Print nothing but the lines below starting at the line that holds "Fourier Neural Operator" and ending at the line that holds "in one dimension", including both, each exactly as written.

The records:
········

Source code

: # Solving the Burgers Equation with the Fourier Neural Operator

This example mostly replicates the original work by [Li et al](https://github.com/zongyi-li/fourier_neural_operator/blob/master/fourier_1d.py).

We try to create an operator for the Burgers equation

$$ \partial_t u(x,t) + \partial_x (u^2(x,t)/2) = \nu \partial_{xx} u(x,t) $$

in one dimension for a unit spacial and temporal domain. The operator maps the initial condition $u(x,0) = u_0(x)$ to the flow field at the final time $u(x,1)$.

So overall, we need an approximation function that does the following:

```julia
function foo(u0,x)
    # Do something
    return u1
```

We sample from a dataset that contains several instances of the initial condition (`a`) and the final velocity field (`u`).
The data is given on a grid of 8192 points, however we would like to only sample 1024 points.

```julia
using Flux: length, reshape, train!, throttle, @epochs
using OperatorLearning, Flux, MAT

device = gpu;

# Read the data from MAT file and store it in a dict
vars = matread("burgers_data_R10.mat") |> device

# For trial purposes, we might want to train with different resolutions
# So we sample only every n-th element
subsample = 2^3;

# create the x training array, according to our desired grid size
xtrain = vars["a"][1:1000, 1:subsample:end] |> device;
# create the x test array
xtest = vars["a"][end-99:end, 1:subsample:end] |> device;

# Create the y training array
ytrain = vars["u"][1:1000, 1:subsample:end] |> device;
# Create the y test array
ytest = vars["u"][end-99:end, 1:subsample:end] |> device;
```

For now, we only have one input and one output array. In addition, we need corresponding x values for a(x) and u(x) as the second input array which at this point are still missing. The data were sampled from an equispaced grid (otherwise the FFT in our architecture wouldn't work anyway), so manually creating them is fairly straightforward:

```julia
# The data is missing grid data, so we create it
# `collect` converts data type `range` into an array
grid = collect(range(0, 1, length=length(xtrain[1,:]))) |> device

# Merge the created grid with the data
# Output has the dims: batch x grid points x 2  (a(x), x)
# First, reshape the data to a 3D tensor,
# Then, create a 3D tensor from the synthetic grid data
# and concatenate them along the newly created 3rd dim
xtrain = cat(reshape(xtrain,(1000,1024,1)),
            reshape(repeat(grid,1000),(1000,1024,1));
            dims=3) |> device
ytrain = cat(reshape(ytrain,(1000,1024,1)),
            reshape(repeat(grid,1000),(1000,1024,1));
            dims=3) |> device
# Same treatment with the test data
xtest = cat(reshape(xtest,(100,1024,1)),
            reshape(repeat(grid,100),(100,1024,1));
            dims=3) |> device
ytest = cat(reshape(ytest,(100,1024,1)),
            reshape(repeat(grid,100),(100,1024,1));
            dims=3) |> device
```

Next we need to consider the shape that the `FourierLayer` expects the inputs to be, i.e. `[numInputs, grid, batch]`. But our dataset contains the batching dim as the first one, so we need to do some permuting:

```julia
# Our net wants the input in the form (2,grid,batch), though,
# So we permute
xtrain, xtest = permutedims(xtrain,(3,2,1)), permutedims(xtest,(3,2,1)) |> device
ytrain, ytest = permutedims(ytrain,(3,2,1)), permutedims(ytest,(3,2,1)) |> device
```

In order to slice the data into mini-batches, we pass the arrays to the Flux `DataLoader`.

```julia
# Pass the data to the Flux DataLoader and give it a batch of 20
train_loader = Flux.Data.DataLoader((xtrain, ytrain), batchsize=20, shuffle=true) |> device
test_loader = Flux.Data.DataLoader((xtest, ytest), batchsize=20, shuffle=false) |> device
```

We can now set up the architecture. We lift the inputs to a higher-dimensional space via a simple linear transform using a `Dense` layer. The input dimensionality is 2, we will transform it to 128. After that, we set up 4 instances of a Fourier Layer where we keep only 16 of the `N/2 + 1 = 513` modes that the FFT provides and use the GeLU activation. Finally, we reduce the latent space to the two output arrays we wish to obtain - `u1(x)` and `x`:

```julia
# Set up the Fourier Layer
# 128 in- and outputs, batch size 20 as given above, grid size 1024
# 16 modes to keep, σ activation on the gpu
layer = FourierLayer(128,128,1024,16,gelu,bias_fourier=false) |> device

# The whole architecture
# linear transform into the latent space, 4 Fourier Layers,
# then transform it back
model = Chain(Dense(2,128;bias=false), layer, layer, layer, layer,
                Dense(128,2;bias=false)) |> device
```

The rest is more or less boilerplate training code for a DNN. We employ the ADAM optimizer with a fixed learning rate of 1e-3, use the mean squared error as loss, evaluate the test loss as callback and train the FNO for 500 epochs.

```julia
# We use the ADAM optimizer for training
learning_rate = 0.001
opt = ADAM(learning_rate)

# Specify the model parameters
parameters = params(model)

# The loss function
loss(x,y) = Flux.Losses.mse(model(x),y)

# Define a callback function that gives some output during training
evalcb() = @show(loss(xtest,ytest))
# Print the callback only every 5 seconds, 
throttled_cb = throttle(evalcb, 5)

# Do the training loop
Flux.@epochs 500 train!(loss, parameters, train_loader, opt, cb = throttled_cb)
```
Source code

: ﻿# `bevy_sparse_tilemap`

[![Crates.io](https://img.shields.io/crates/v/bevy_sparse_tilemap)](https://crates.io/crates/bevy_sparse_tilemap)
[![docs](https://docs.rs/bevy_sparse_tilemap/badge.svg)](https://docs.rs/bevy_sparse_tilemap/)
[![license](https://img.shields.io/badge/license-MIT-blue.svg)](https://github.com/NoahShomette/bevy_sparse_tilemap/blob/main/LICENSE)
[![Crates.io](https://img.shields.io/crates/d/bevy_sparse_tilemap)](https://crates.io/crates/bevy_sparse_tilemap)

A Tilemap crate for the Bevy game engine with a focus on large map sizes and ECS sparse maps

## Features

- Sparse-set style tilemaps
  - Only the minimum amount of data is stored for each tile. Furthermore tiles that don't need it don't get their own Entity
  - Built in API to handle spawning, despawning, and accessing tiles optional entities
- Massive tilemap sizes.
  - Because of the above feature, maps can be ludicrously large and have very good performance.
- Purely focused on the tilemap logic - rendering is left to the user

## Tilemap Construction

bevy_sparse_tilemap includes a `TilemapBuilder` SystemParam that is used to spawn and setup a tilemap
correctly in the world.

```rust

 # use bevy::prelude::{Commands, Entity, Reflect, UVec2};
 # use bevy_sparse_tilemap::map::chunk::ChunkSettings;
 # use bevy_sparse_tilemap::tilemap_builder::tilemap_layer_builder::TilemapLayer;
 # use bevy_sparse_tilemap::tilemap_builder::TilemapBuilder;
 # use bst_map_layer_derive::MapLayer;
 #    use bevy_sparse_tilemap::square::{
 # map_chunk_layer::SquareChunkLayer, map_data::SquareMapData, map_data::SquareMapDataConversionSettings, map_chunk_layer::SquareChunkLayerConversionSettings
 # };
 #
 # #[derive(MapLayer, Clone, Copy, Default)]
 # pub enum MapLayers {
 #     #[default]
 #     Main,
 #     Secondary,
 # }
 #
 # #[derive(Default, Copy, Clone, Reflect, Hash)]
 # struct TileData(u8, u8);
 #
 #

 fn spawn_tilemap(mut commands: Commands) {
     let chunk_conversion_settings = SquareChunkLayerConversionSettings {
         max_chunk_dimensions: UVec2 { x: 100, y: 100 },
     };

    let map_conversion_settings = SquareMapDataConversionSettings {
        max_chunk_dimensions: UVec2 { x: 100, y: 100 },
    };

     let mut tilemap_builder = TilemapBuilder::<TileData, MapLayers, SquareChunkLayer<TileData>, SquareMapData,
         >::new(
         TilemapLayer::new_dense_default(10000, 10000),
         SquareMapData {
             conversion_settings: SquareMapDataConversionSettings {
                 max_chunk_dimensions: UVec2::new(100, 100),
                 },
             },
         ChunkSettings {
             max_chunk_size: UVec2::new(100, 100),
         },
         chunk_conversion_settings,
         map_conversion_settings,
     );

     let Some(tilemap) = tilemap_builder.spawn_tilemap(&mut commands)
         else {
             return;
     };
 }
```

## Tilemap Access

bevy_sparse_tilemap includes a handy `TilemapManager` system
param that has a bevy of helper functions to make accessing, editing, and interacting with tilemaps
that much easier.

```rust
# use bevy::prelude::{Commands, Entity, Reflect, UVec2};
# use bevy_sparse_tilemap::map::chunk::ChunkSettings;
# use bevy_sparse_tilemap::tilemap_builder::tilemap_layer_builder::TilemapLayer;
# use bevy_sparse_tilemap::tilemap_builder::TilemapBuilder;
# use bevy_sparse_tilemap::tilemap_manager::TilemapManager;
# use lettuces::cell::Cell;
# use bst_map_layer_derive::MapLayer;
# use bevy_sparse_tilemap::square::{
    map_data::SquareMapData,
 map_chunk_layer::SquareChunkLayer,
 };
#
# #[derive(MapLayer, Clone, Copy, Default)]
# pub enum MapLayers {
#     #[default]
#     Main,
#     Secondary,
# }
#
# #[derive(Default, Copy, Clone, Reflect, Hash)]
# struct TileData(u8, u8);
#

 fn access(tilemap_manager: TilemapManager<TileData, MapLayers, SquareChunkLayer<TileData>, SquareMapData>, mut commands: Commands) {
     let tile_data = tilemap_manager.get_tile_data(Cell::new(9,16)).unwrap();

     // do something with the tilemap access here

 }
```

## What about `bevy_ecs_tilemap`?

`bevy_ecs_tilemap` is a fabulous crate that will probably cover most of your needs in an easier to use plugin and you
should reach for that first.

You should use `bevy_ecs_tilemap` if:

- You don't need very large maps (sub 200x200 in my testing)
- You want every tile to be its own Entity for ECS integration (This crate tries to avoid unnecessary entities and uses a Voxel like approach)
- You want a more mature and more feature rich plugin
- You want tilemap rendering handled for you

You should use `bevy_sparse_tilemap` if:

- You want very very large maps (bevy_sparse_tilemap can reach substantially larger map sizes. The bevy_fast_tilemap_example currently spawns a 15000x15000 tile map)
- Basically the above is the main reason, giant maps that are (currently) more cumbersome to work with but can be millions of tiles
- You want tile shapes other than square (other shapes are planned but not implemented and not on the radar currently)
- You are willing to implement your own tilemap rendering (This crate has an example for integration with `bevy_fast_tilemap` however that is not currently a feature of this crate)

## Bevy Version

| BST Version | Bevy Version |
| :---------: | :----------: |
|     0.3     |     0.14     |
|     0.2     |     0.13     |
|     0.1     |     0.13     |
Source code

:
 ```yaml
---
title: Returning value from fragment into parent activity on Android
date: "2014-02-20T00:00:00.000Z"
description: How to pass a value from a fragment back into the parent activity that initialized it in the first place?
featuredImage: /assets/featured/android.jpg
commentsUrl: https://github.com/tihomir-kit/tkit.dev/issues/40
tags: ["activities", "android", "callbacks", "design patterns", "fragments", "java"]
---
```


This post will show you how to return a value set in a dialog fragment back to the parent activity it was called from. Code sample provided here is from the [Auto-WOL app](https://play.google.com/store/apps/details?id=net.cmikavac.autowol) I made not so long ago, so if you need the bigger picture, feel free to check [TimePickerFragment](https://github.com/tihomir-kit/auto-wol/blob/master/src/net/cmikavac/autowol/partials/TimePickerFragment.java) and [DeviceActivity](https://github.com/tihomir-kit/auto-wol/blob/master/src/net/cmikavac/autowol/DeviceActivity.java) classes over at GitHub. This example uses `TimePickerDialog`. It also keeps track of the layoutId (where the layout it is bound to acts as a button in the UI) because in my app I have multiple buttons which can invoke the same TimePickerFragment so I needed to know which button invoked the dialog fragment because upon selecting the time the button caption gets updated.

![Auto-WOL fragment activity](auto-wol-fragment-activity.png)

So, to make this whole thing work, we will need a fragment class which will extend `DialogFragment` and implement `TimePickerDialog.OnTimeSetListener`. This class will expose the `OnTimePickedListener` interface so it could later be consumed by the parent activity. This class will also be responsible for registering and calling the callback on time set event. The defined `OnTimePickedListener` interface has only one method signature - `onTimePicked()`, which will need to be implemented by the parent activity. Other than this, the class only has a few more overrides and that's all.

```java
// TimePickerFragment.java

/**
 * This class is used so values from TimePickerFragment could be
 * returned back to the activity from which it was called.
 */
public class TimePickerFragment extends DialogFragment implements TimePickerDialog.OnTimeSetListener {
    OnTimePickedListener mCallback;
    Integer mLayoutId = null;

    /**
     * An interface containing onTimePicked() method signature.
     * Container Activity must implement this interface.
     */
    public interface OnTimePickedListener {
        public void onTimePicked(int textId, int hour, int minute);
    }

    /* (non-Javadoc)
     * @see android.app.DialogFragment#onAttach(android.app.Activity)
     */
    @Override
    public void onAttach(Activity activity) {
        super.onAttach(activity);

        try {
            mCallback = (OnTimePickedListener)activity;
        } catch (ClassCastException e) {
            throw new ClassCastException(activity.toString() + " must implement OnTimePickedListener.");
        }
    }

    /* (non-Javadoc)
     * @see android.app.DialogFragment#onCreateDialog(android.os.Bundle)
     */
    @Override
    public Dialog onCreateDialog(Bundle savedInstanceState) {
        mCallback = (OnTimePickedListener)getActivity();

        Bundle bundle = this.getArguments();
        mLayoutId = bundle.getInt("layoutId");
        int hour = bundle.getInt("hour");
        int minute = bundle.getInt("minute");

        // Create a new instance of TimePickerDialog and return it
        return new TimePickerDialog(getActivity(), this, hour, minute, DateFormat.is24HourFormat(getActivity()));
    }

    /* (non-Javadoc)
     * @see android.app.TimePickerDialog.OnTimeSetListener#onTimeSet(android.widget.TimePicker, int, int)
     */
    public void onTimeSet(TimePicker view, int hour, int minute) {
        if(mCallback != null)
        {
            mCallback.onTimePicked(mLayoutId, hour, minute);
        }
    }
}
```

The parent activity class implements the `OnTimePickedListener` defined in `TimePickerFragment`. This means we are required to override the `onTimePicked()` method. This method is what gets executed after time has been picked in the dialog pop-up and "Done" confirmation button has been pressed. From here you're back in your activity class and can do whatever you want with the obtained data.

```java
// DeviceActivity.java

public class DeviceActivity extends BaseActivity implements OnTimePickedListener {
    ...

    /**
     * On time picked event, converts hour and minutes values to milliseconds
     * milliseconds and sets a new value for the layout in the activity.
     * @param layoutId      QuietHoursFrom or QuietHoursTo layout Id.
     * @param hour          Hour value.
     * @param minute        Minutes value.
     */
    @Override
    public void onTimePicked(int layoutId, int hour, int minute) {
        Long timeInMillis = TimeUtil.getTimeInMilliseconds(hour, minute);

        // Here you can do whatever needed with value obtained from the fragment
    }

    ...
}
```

········

Finished task:
: # Solving the Burgers Equation with the Fourier Neural Operator

This example mostly replicates the original work by [Li et al](https://github.com/zongyi-li/fourier_neural_operator/blob/master/fourier_1d.py).

We try to create an operator for the Burgers equation

$$ \partial_t u(x,t) + \partial_x (u^2(x,t)/2) = \nu \partial_{xx} u(x,t) $$

in one dimension for a unit spacial and temporal domain. The operator maps the initial condition $u(x,0) = u_0(x)$ to the flow field at the final time $u(x,1)$.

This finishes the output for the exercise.